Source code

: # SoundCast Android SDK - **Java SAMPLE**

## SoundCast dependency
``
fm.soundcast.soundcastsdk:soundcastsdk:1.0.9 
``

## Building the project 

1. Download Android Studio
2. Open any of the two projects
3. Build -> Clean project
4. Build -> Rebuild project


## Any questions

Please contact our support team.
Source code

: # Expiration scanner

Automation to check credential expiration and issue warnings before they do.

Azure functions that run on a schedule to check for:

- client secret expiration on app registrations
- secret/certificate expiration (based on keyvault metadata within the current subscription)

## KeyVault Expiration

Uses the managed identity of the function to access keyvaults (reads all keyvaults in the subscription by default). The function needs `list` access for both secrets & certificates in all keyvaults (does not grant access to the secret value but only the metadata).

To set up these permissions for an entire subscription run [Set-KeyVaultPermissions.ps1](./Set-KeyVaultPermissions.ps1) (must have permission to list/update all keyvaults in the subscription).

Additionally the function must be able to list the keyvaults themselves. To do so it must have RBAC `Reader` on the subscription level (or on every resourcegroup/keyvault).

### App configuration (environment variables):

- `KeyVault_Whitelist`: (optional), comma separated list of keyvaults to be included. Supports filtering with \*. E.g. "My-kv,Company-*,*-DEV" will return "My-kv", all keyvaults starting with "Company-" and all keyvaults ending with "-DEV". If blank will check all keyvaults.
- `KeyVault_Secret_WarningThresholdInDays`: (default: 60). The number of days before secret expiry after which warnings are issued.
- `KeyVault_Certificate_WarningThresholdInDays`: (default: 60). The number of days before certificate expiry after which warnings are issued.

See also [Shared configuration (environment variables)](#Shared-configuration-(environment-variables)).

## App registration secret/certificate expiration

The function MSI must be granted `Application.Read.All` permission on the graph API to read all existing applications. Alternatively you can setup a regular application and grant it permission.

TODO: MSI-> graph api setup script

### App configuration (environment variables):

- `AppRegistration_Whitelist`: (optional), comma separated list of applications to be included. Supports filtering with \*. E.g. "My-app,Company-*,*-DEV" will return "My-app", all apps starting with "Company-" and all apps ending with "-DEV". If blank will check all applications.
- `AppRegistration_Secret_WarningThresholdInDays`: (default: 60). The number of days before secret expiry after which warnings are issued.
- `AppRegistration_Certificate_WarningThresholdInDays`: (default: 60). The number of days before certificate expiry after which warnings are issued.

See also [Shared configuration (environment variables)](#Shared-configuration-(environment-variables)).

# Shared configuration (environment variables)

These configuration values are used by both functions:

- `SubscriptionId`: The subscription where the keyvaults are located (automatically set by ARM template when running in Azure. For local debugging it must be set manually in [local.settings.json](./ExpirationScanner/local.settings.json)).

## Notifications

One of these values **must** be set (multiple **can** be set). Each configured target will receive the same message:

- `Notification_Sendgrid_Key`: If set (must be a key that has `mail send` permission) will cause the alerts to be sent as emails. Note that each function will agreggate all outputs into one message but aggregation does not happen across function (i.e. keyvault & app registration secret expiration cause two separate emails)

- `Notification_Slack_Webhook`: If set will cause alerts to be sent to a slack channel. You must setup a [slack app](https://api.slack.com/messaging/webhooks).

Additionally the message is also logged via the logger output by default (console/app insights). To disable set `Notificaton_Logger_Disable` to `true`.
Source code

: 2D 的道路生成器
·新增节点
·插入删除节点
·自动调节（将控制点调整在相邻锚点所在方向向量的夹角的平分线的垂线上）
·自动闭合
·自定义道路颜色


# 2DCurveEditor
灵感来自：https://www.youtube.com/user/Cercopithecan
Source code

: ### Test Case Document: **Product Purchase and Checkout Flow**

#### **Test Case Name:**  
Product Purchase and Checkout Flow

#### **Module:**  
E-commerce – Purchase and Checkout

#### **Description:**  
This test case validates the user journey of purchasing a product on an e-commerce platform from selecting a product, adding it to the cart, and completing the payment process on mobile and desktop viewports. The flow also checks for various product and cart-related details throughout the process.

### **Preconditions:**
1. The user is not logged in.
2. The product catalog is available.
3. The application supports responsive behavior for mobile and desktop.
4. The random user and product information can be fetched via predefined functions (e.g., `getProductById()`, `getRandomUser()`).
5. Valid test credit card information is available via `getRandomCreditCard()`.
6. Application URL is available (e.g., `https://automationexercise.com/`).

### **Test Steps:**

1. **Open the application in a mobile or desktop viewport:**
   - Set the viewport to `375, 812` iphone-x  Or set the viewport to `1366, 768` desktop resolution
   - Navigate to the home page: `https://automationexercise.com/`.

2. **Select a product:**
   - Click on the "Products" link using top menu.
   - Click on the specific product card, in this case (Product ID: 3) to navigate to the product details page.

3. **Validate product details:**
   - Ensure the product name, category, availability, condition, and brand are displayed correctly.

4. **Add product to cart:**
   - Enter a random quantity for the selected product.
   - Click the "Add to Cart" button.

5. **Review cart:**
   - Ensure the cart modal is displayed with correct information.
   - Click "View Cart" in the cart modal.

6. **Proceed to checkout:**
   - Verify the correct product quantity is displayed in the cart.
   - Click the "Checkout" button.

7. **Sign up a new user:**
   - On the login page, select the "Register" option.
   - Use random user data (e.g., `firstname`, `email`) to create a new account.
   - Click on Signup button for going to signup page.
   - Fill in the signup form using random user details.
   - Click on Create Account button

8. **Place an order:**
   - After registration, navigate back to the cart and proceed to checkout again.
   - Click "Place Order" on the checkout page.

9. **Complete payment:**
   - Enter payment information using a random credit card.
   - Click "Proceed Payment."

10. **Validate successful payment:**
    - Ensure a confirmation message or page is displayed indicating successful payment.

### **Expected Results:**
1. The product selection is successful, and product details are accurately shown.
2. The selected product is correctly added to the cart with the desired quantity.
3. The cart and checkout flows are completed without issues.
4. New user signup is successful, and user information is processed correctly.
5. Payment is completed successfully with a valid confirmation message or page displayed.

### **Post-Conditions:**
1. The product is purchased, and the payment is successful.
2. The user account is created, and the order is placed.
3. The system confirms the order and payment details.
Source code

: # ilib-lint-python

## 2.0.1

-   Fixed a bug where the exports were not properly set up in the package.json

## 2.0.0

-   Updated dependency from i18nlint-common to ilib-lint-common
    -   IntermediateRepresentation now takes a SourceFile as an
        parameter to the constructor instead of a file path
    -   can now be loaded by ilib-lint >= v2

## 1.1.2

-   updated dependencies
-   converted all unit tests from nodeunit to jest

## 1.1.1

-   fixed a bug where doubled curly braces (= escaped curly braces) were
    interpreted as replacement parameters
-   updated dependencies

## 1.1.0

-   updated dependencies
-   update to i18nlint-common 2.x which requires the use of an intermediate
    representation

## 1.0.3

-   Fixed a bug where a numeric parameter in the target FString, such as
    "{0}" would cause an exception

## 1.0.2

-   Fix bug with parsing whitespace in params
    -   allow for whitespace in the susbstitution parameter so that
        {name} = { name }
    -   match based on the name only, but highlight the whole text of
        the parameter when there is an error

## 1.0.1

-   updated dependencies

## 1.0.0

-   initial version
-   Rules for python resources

--

Copy out the records in full, matching every line character for character.

Source code

: # SoundCast Android SDK - **Java SAMPLE**

## SoundCast dependency
``
fm.soundcast.soundcastsdk:soundcastsdk:1.0.9 
``

## Building the project 

1. Download Android Studio
2. Open any of the two projects
3. Build -> Clean project
4. Build -> Rebuild project


## Any questions

Please contact our support team.
Source code

: # Expiration scanner

Automation to check credential expiration and issue warnings before they do.

Azure functions that run on a schedule to check for:

- client secret expiration on app registrations
- secret/certificate expiration (based on keyvault metadata within the current subscription)

## KeyVault Expiration

Uses the managed identity of the function to access keyvaults (reads all keyvaults in the subscription by default). The function needs `list` access for both secrets & certificates in all keyvaults (does not grant access to the secret value but only the metadata).

To set up these permissions for an entire subscription run [Set-KeyVaultPermissions.ps1](./Set-KeyVaultPermissions.ps1) (must have permission to list/update all keyvaults in the subscription).

Additionally the function must be able to list the keyvaults themselves. To do so it must have RBAC `Reader` on the subscription level (or on every resourcegroup/keyvault).

### App configuration (environment variables):

- `KeyVault_Whitelist`: (optional), comma separated list of keyvaults to be included. Supports filtering with \*. E.g. "My-kv,Company-*,*-DEV" will return "My-kv", all keyvaults starting with "Company-" and all keyvaults ending with "-DEV". If blank will check all keyvaults.
- `KeyVault_Secret_WarningThresholdInDays`: (default: 60). The number of days before secret expiry after which warnings are issued.
- `KeyVault_Certificate_WarningThresholdInDays`: (default: 60). The number of days before certificate expiry after which warnings are issued.

See also [Shared configuration (environment variables)](#Shared-configuration-(environment-variables)).

## App registration secret/certificate expiration

The function MSI must be granted `Application.Read.All` permission on the graph API to read all existing applications. Alternatively you can setup a regular application and grant it permission.

TODO: MSI-> graph api setup script

### App configuration (environment variables):

- `AppRegistration_Whitelist`: (optional), comma separated list of applications to be included. Supports filtering with \*. E.g. "My-app,Company-*,*-DEV" will return "My-app", all apps starting with "Company-" and all apps ending with "-DEV". If blank will check all applications.
- `AppRegistration_Secret_WarningThresholdInDays`: (default: 60). The number of days before secret expiry after which warnings are issued.
- `AppRegistration_Certificate_WarningThresholdInDays`: (default: 60). The number of days before certificate expiry after which warnings are issued.

See also [Shared configuration (environment variables)](#Shared-configuration-(environment-variables)).

# Shared configuration (environment variables)

These configuration values are used by both functions:

- `SubscriptionId`: The subscription where the keyvaults are located (automatically set by ARM template when running in Azure. For local debugging it must be set manually in [local.settings.json](./ExpirationScanner/local.settings.json)).

## Notifications

One of these values **must** be set (multiple **can** be set). Each configured target will receive the same message:

- `Notification_Sendgrid_Key`: If set (must be a key that has `mail send` permission) will cause the alerts to be sent as emails. Note that each function will agreggate all outputs into one message but aggregation does not happen across function (i.e. keyvault & app registration secret expiration cause two separate emails)

- `Notification_Slack_Webhook`: If set will cause alerts to be sent to a slack channel. You must setup a [slack app](https://api.slack.com/messaging/webhooks).

Additionally the message is also logged via the logger output by default (console/app insights). To disable set `Notificaton_Logger_Disable` to `true`.
Source code

: 2D 的道路生成器
·新增节点
·插入删除节点
·自动调节（将控制点调整在相邻锚点所在方向向量的夹角的平分线的垂线上）
·自动闭合
·自定义道路颜色


# 2DCurveEditor
灵感来自：https://www.youtube.com/user/Cercopithecan
Source code

: ### Test Case Document: **Product Purchase and Checkout Flow**

#### **Test Case Name:**  
Product Purchase and Checkout Flow

#### **Module:**  
E-commerce – Purchase and Checkout

#### **Description:**  
This test case validates the user journey of purchasing a product on an e-commerce platform from selecting a product, adding it to the cart, and completing the payment process on mobile and desktop viewports. The flow also checks for various product and cart-related details throughout the process.

### **Preconditions:**
1. The user is not logged in.
2. The product catalog is available.
3. The application supports responsive behavior for mobile and desktop.
4. The random user and product information can be fetched via predefined functions (e.g., `getProductById()`, `getRandomUser()`).
5. Valid test credit card information is available via `getRandomCreditCard()`.
6. Application URL is available (e.g., `https://automationexercise.com/`).

### **Test Steps:**

1. **Open the application in a mobile or desktop viewport:**
   - Set the viewport to `375, 812` iphone-x  Or set the viewport to `1366, 768` desktop resolution
   - Navigate to the home page: `https://automationexercise.com/`.

2. **Select a product:**
   - Click on the "Products" link using top menu.
   - Click on the specific product card, in this case (Product ID: 3) to navigate to the product details page.

3. **Validate product details:**
   - Ensure the product name, category, availability, condition, and brand are displayed correctly.

4. **Add product to cart:**
   - Enter a random quantity for the selected product.
   - Click the "Add to Cart" button.

5. **Review cart:**
   - Ensure the cart modal is displayed with correct information.
   - Click "View Cart" in the cart modal.

6. **Proceed to checkout:**
   - Verify the correct product quantity is displayed in the cart.
   - Click the "Checkout" button.

7. **Sign up a new user:**
   - On the login page, select the "Register" option.
   - Use random user data (e.g., `firstname`, `email`) to create a new account.
   - Click on Signup button for going to signup page.
   - Fill in the signup form using random user details.
   - Click on Create Account button

8. **Place an order:**
   - After registration, navigate back to the cart and proceed to checkout again.
   - Click "Place Order" on the checkout page.

9. **Complete payment:**
   - Enter payment information using a random credit card.
   - Click "Proceed Payment."

10. **Validate successful payment:**
    - Ensure a confirmation message or page is displayed indicating successful payment.

### **Expected Results:**
1. The product selection is successful, and product details are accurately shown.
2. The selected product is correctly added to the cart with the desired quantity.
3. The cart and checkout flows are completed without issues.
4. New user signup is successful, and user information is processed correctly.
5. Payment is completed successfully with a valid confirmation message or page displayed.

### **Post-Conditions:**
1. The product is purchased, and the payment is successful.
2. The user account is created, and the order is placed.
3. The system confirms the order and payment details.
Source code

: # ilib-lint-python

## 2.0.1

-   Fixed a bug where the exports were not properly set up in the package.json

## 2.0.0

-   Updated dependency from i18nlint-common to ilib-lint-common
    -   IntermediateRepresentation now takes a SourceFile as an
        parameter to the constructor instead of a file path
    -   can now be loaded by ilib-lint >= v2

## 1.1.2

-   updated dependencies
-   converted all unit tests from nodeunit to jest

## 1.1.1

-   fixed a bug where doubled curly braces (= escaped curly braces) were
    interpreted as replacement parameters
-   updated dependencies

## 1.1.0

-   updated dependencies
-   update to i18nlint-common 2.x which requires the use of an intermediate
    representation

## 1.0.3

-   Fixed a bug where a numeric parameter in the target FString, such as
    "{0}" would cause an exception

## 1.0.2

-   Fix bug with parsing whitespace in params
    -   allow for whitespace in the susbstitution parameter so that
        {name} = { name }
    -   match based on the name only, but highlight the whole text of
        the parameter when there is an error

## 1.0.1

-   updated dependencies

## 1.0.0

-   initial version
-   Rules for python resources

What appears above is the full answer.